Stored data entries
◇ ◇ ◇
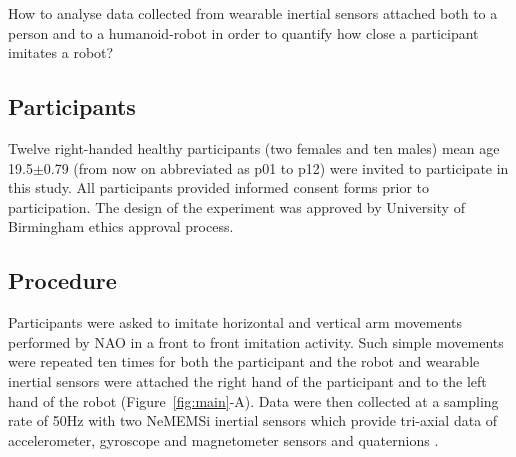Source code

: \documentclass{sig-alternate-05-2015}
\begin{document}
How to analyse  data collected from wearable inertial sensors attached both 
to a person and to a humanoid-robot in order to quantify how close a participant 
imitates a robot?










\subsection{Participants}
Twelve right-handed healthy participants (two females and ten males)
mean age 19.5$\pm$0.79 (from now on abbreviated as p01 to p12) were invited to 
participate in this study. 
All participants provided informed consent forms prior to participation.
The design of the experiment was approved by University of Birmingham ethics approval
process. 


% 
\subsection{Procedure}
Participants were asked to imitate horizontal and vertical arm movements
performed by NAO in a front to front imitation activity.
Such simple movements were repeated ten times for both the participant and the robot
and wearable inertial sensors were attached the right hand of the participant and to the left hand of the robot
(Figure~\ref{fig:main}-A).
Data were then collected at a sampling rate of 50Hz with two NeMEMSi inertial sensors
which provide tri-axial data of accelerometer, gyroscope and magnetometer sensors and
quaternions \cite{Comotti2014}. 
\end{document}

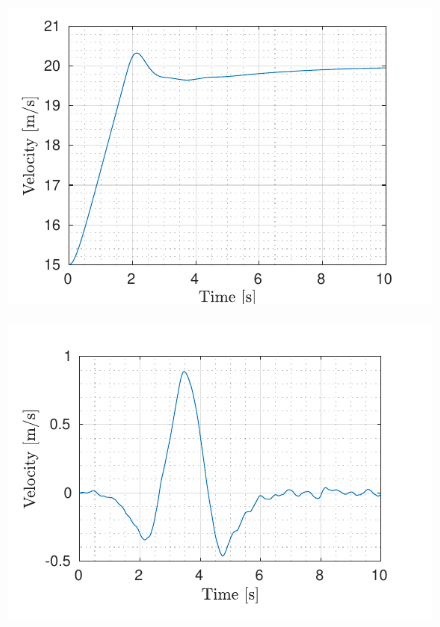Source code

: \begin{figure}[!h]
	\centering
	\begin{minipage}[t]{0.49\textwidth}
		\includegraphics[width=\textwidth]{../../MATLAB/lane_following_curve/figure/LongitudinalVelocityVsTime_curve.pdf}
		\label{fig:longitudinal_velocity_laneFollowing_curve}
	\end{minipage}
	\begin{minipage}[t]{0.49\textwidth}
		\includegraphics[width=\textwidth]{../../MATLAB/lane_following_curve/figure/LateralVelocityVsTime_curve.pdf}
		\label{fig:lateral_velocity_laneFollowing_curve}
	\end{minipage}
	\begin{minipage}[t]{0.49\textwidth}

\end{minipage}
\end{figure}
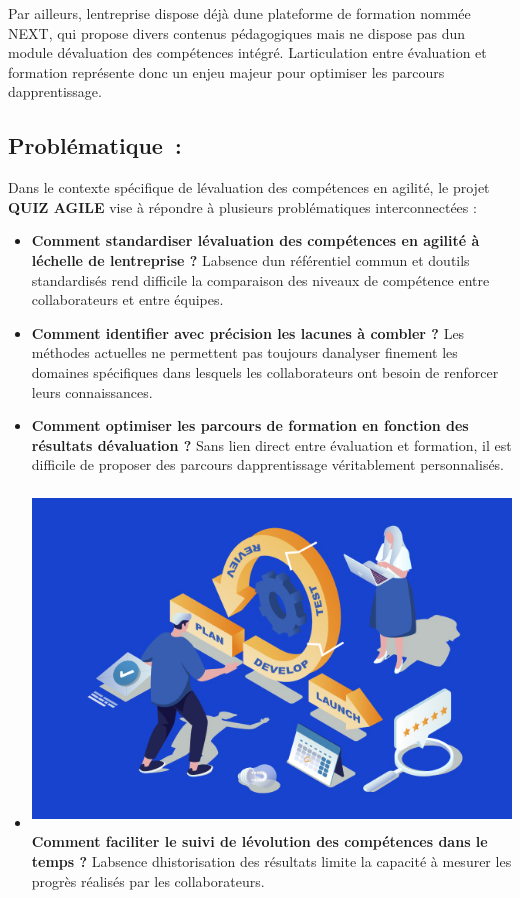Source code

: \documentclass[12pt,a4paper,twoside]{report}
\begin{document}
Par ailleurs, l\textquotesingle entreprise dispose déjà
d\textquotesingle une plateforme de formation nommée NEXT, qui propose
divers contenus pédagogiques mais ne dispose pas d\textquotesingle un
module d\textquotesingle évaluation des compétences intégré.
L\textquotesingle articulation entre évaluation et formation représente
donc un enjeu majeur pour optimiser les parcours
d\textquotesingle apprentissage.

\hypertarget{probluxe9matique}{%
\subsection{Problématique~:}\label{probluxe9matique}}

Dans le contexte spécifique de l\textquotesingle évaluation des
compétences en agilité, le projet \textbf{QUIZ AGILE} vise à répondre à
plusieurs problématiques interconnectées :

\begin{itemize}
\item
  \textbf{Comment standardiser l\textquotesingle évaluation des
  compétences en agilité à l\textquotesingle échelle de
  l\textquotesingle entreprise ?} L\textquotesingle absence
  d\textquotesingle un référentiel commun et d\textquotesingle outils
  standardisés rend difficile la comparaison des niveaux de compétence
  entre collaborateurs et entre équipes.
\item
  \textbf{Comment identifier avec précision les lacunes à combler ?} Les
  méthodes actuelles ne permettent pas toujours
  d\textquotesingle analyser finement les domaines spécifiques dans
  lesquels les collaborateurs ont besoin de renforcer leurs
  connaissances.
\item
  \textbf{Comment optimiser les parcours de formation en fonction des
  résultats d\textquotesingle évaluation ?} Sans lien direct entre
  évaluation et formation, il est difficile de proposer des parcours
  d\textquotesingle apprentissage véritablement personnalisés.
\item
  \includegraphics[width=5.29167in,height=3.53061in]{latex_media/media/image7.jpeg}\textbf{Comment
  faciliter le suivi de l\textquotesingle évolution des compétences dans
  le temps ?} L\textquotesingle absence d\textquotesingle historisation
  des résultats limite la capacité à mesurer les progrès réalisés par
  les collaborateurs.
\end{itemize}
\end{document}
◇ ◇ ◇
> GOAL OF THE EXERCISE
Without the pictures, retype each line of the records above exactly.

> REPLY TO THE TASK
Source code

: \documentclass{sig-alternate-05-2015}
\begin{document}
How to analyse  data collected from wearable inertial sensors attached both 
to a person and to a humanoid-robot in order to quantify how close a participant 
imitates a robot?










\subsection{Participants}
Twelve right-handed healthy participants (two females and ten males)
mean age 19.5$\pm$0.79 (from now on abbreviated as p01 to p12) were invited to 
participate in this study. 
All participants provided informed consent forms prior to participation.
The design of the experiment was approved by University of Birmingham ethics approval
process. 


% 
\subsection{Procedure}
Participants were asked to imitate horizontal and vertical arm movements
performed by NAO in a front to front imitation activity.
Such simple movements were repeated ten times for both the participant and the robot
and wearable inertial sensors were attached the right hand of the participant and to the left hand of the robot
(Figure~\ref{fig:main}-A).
Data were then collected at a sampling rate of 50Hz with two NeMEMSi inertial sensors
which provide tri-axial data of accelerometer, gyroscope and magnetometer sensors and
quaternions \cite{Comotti2014}. 
\end{document}

Source code

: \begin{figure}[!h]
	\centering
	\begin{minipage}[t]{0.49\textwidth}
		\includegraphics[width=\textwidth]{../../MATLAB/lane_following_curve/figure/LongitudinalVelocityVsTime_curve.pdf}
		\label{fig:longitudinal_velocity_laneFollowing_curve}
	\end{minipage}
	\begin{minipage}[t]{0.49\textwidth}
		\includegraphics[width=\textwidth]{../../MATLAB/lane_following_curve/figure/LateralVelocityVsTime_curve.pdf}
		\label{fig:lateral_velocity_laneFollowing_curve}
	\end{minipage}
	\begin{minipage}[t]{0.49\textwidth}

\end{minipage}
\end{figure}
Source code

: \documentclass[12pt,a4paper,twoside]{report}
\begin{document}
Par ailleurs, l\textquotesingle entreprise dispose déjà
d\textquotesingle une plateforme de formation nommée NEXT, qui propose
divers contenus pédagogiques mais ne dispose pas d\textquotesingle un
module d\textquotesingle évaluation des compétences intégré.
L\textquotesingle articulation entre évaluation et formation représente
donc un enjeu majeur pour optimiser les parcours
d\textquotesingle apprentissage.

\hypertarget{probluxe9matique}{%
\subsection{Problématique~:}\label{probluxe9matique}}

Dans le contexte spécifique de l\textquotesingle évaluation des
compétences en agilité, le projet \textbf{QUIZ AGILE} vise à répondre à
plusieurs problématiques interconnectées :

\begin{itemize}
\item
  \textbf{Comment standardiser l\textquotesingle évaluation des
  compétences en agilité à l\textquotesingle échelle de
  l\textquotesingle entreprise ?} L\textquotesingle absence
  d\textquotesingle un référentiel commun et d\textquotesingle outils
  standardisés rend difficile la comparaison des niveaux de compétence
  entre collaborateurs et entre équipes.
\item
  \textbf{Comment identifier avec précision les lacunes à combler ?} Les
  méthodes actuelles ne permettent pas toujours
  d\textquotesingle analyser finement les domaines spécifiques dans
  lesquels les collaborateurs ont besoin de renforcer leurs
  connaissances.
\item
  \textbf{Comment optimiser les parcours de formation en fonction des
  résultats d\textquotesingle évaluation ?} Sans lien direct entre
  évaluation et formation, il est difficile de proposer des parcours
  d\textquotesingle apprentissage véritablement personnalisés.
\item
  \includegraphics[width=5.29167in,height=3.53061in]{latex_media/media/image7.jpeg}\textbf{Comment
  faciliter le suivi de l\textquotesingle évolution des compétences dans
  le temps ?} L\textquotesingle absence d\textquotesingle historisation
  des résultats limite la capacité à mesurer les progrès réalisés par
  les collaborateurs.
\end{itemize}
\end{document}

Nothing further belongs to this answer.